METTL3/IGF2BP2 Promotes the Malignant Progression of Esophageal Cancer by Activating the PIK3CA/AKT Pathway.

Abstract

Esophageal cancer (EC) is a leading cause of cancer-related mortality worldwide. Methyltransferase-like 3 (METTL3), a key enzyme involved in m6A methylation, has been implicated in the development and progression of various cancers, including EC. However, its potential mechanism of action in EC progression remains unclear. METTL3 expression was found to be upregulated in EC tissues and cells.

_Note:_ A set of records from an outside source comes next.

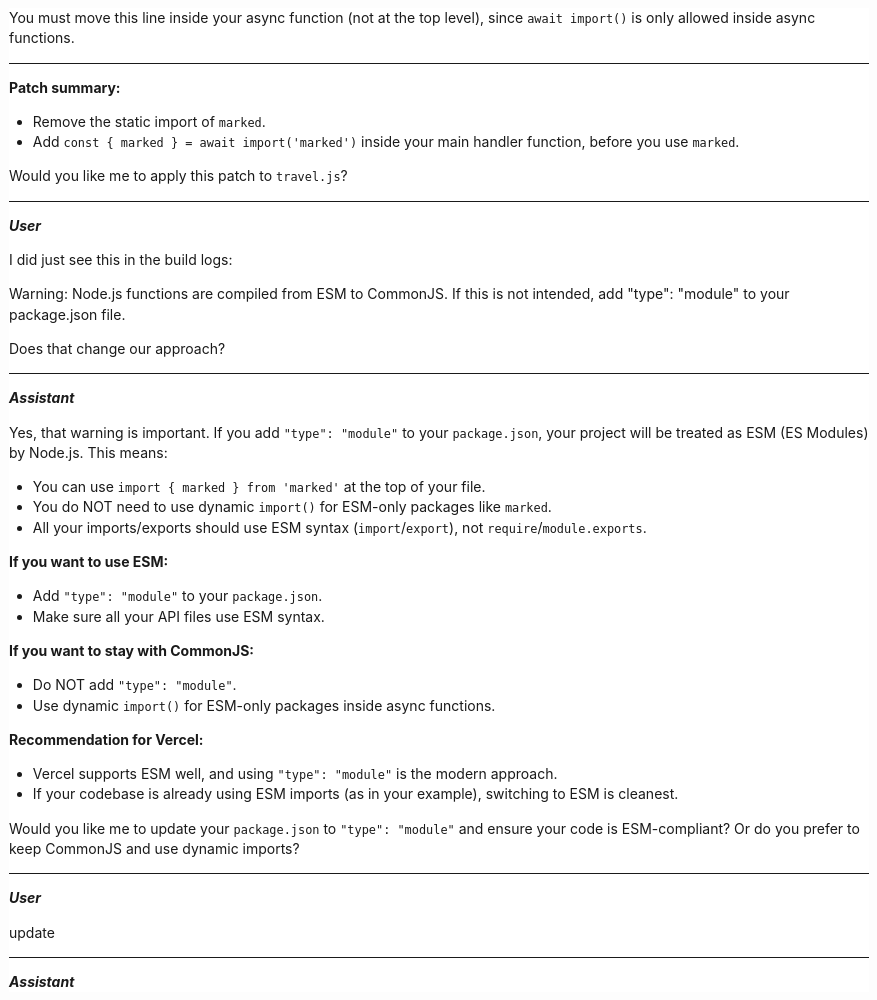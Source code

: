 You must move this line inside your async function (not at the top level), since `await import()` is only allowed inside async functions.

---

**Patch summary:**
- Remove the static import of `marked`.
- Add `const { marked } = await import('marked')` inside your main handler function, before you use `marked`.

Would you like me to apply this patch to `travel.js`?

---

_**User**_

I did just see this in the build logs:

Warning: Node.js functions are compiled from ESM to CommonJS. If this is not intended, add "type": "module" to your package.json file.

Does that change our approach?

---

_**Assistant**_

Yes, that warning is important. If you add `"type": "module"` to your `package.json`, your project will be treated as ESM (ES Modules) by Node.js. This means:

- You can use `import { marked } from 'marked'` at the top of your file.
- You do NOT need to use dynamic `import()` for ESM-only packages like `marked`.
- All your imports/exports should use ESM syntax (`import`/`export`), not `require`/`module.exports`.

**If you want to use ESM:**
- Add `"type": "module"` to your `package.json`.
- Make sure all your API files use ESM syntax.

**If you want to stay with CommonJS:**
- Do NOT add `"type": "module"`.
- Use dynamic `import()` for ESM-only packages inside async functions.

**Recommendation for Vercel:**
- Vercel supports ESM well, and using `"type": "module"` is the modern approach.
- If your codebase is already using ESM imports (as in your example), switching to ESM is cleanest.

Would you like me to update your `package.json` to `"type": "module"` and ensure your code is ESM-compliant? Or do you prefer to keep CommonJS and use dynamic imports?

---

_**User**_

update

---

_**Assistant**_
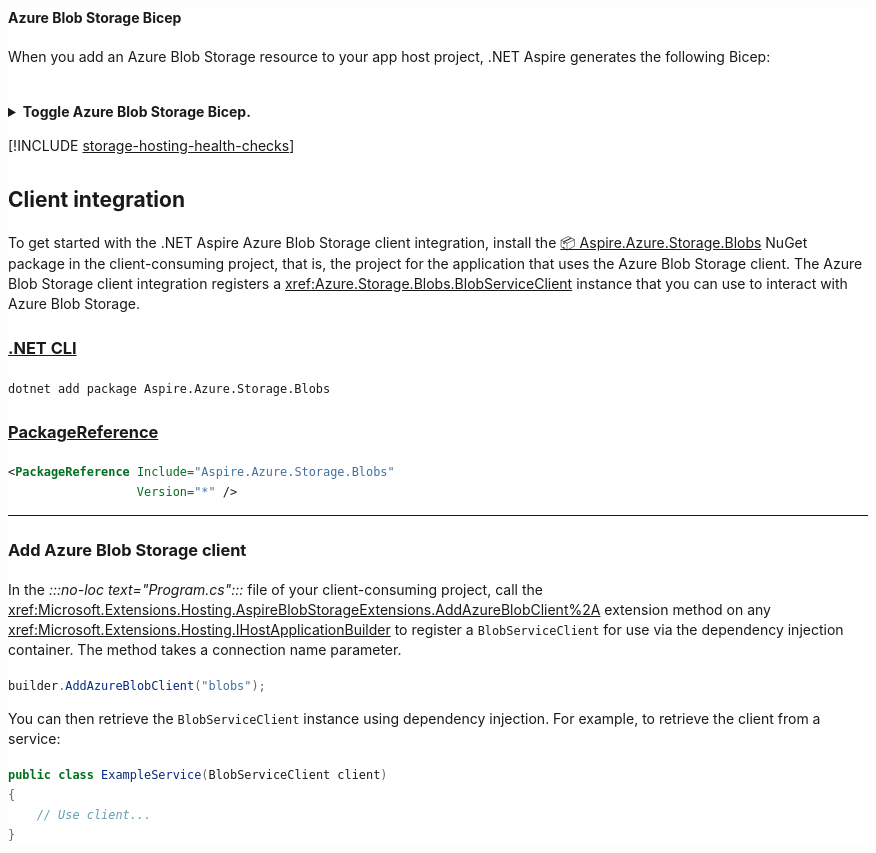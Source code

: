 #### Azure Blob Storage Bicep

When you add an Azure Blob Storage resource to your app host project, .NET Aspire generates the following Bicep:


<br/>
<details><summary id="blob-storage-bicep"><strong>Toggle Azure Blob Storage Bicep.</strong></summary></details>


[!INCLUDE [storage-hosting-health-checks](includes/storage-hosting-health-checks.md)]

## Client integration

To get started with the .NET Aspire Azure Blob Storage client integration, install the [📦 Aspire.Azure.Storage.Blobs](https://www.nuget.org/packages/Aspire.Azure.Storage.Blobs) NuGet package in the client-consuming project, that is, the project for the application that uses the Azure Blob Storage client. The Azure Blob Storage client integration registers a <xref:Azure.Storage.Blobs.BlobServiceClient> instance that you can use to interact with Azure Blob Storage.

### [.NET CLI](#tab/dotnet-cli)

```dotnetcli
dotnet add package Aspire.Azure.Storage.Blobs
```

### [PackageReference](#tab/package-reference)

```xml
<PackageReference Include="Aspire.Azure.Storage.Blobs"
                  Version="*" />
```

---

### Add Azure Blob Storage client

In the _:::no-loc text="Program.cs":::_ file of your client-consuming project, call the <xref:Microsoft.Extensions.Hosting.AspireBlobStorageExtensions.AddAzureBlobClient%2A> extension method on any <xref:Microsoft.Extensions.Hosting.IHostApplicationBuilder> to register a `BlobServiceClient` for use via the dependency injection container. The method takes a connection name parameter.

```csharp
builder.AddAzureBlobClient("blobs");
```

You can then retrieve the `BlobServiceClient` instance using dependency injection. For example, to retrieve the client from a service:

```csharp
public class ExampleService(BlobServiceClient client)
{
    // Use client...
}
```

Knockdown of METTL3 suppressed EC cell proliferation, invasion, migration, and angiogenesis, while promoting apoptosis. Mechanistically, METTL3 maintained PIK3CA mRNA expression and stability in an m6A-dependent and IGF2BP2-dependent manner, respectively. METTL3 silencing inactivated the AKT pathway by regulating PIK3CA expression. Furthermore, overexpression of PIK3CA mitigated the effects of METTL3 silencing on the malignant growth of KYSE180 and TE1 cells in vivo and in vitro. METTL3/IGF2BP2 promoted the malignant progression of EC by activating the PIK3CA/AKT pathway. Targeting the METTL3-PIK3CA axis may offer a novel therapeutic approach for EC treatment.